▶ _PROVIDED RECORDS_
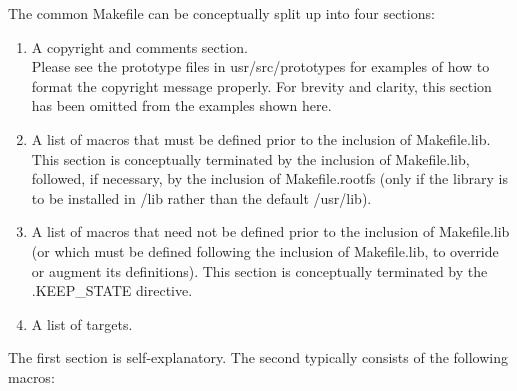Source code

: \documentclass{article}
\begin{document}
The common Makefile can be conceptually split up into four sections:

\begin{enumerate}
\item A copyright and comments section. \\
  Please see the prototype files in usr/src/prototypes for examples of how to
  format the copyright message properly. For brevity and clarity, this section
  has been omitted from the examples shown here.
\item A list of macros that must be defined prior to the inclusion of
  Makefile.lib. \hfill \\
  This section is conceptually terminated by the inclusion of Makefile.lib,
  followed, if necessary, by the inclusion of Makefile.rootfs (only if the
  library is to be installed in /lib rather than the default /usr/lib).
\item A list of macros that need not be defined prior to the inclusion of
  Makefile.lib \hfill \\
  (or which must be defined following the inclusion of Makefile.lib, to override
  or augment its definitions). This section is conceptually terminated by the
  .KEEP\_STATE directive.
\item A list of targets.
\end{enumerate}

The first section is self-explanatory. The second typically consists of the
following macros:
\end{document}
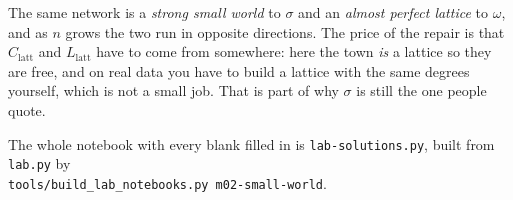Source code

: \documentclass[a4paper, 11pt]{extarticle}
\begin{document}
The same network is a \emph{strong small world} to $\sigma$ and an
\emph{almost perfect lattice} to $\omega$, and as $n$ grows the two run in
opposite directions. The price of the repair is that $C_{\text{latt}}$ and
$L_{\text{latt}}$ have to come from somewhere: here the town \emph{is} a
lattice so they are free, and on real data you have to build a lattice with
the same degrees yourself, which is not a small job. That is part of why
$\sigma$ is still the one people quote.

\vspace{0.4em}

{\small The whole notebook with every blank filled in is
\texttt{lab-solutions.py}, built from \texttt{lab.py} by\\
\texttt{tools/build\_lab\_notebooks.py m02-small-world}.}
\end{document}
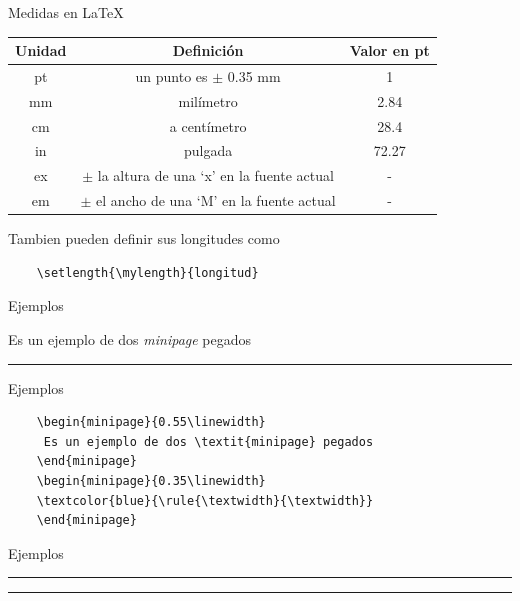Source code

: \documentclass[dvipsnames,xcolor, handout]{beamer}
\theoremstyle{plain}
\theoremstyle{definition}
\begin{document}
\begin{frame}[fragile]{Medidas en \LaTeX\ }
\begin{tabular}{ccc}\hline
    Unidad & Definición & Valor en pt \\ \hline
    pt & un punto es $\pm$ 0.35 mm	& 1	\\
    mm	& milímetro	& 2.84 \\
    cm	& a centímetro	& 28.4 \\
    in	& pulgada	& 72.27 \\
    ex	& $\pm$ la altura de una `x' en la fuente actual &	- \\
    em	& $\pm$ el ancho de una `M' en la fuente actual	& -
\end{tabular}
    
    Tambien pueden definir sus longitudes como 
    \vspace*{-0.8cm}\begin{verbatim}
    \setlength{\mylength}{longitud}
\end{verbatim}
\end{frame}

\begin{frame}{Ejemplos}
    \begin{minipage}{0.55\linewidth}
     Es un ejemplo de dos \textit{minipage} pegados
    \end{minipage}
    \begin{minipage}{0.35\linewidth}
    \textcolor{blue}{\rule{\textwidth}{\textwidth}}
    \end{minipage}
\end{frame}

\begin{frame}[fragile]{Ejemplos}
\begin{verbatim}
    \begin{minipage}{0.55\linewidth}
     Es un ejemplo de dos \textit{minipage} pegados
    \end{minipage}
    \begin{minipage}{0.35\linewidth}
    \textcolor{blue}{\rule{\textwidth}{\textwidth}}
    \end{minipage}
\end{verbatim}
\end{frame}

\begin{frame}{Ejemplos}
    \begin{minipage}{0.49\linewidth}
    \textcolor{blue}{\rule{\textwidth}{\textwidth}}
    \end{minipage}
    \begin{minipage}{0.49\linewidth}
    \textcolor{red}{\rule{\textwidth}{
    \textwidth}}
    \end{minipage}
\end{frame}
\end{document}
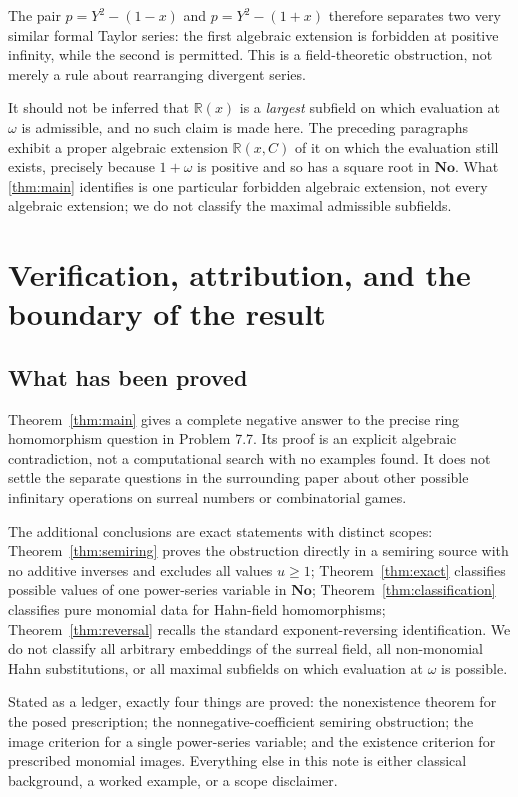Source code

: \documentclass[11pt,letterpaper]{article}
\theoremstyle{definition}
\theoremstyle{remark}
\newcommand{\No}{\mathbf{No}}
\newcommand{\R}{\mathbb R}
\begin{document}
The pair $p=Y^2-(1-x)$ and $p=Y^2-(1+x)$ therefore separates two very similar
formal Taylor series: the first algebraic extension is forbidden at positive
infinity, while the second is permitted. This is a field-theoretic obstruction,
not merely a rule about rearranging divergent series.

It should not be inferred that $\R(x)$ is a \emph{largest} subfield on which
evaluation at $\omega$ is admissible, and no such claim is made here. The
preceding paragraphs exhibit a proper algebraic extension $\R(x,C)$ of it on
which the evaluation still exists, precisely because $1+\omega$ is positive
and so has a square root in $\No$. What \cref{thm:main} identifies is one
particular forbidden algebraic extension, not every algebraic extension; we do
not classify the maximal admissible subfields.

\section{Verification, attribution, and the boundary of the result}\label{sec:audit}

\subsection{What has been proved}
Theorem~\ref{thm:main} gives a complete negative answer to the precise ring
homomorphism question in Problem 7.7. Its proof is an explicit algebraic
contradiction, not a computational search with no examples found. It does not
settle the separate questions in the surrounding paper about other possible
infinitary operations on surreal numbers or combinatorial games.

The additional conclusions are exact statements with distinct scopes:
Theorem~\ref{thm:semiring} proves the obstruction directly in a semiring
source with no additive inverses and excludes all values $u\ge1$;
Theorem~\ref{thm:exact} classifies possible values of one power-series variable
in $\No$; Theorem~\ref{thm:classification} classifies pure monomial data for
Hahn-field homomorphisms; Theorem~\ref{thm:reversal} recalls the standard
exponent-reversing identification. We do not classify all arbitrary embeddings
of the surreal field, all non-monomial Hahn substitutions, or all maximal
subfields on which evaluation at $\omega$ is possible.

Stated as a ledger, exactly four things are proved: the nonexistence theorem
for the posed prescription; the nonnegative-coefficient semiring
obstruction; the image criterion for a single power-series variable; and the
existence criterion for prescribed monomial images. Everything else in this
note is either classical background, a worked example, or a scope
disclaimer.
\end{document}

▶ _YOUR GOAL_
Wherever the string "list" appears in a line above, copy that line.

▶ _EXERCISE SOLUTION_
\item A list of macros that must be defined prior to the inclusion of
\item A list of macros that need not be defined prior to the inclusion of
\item A list of targets.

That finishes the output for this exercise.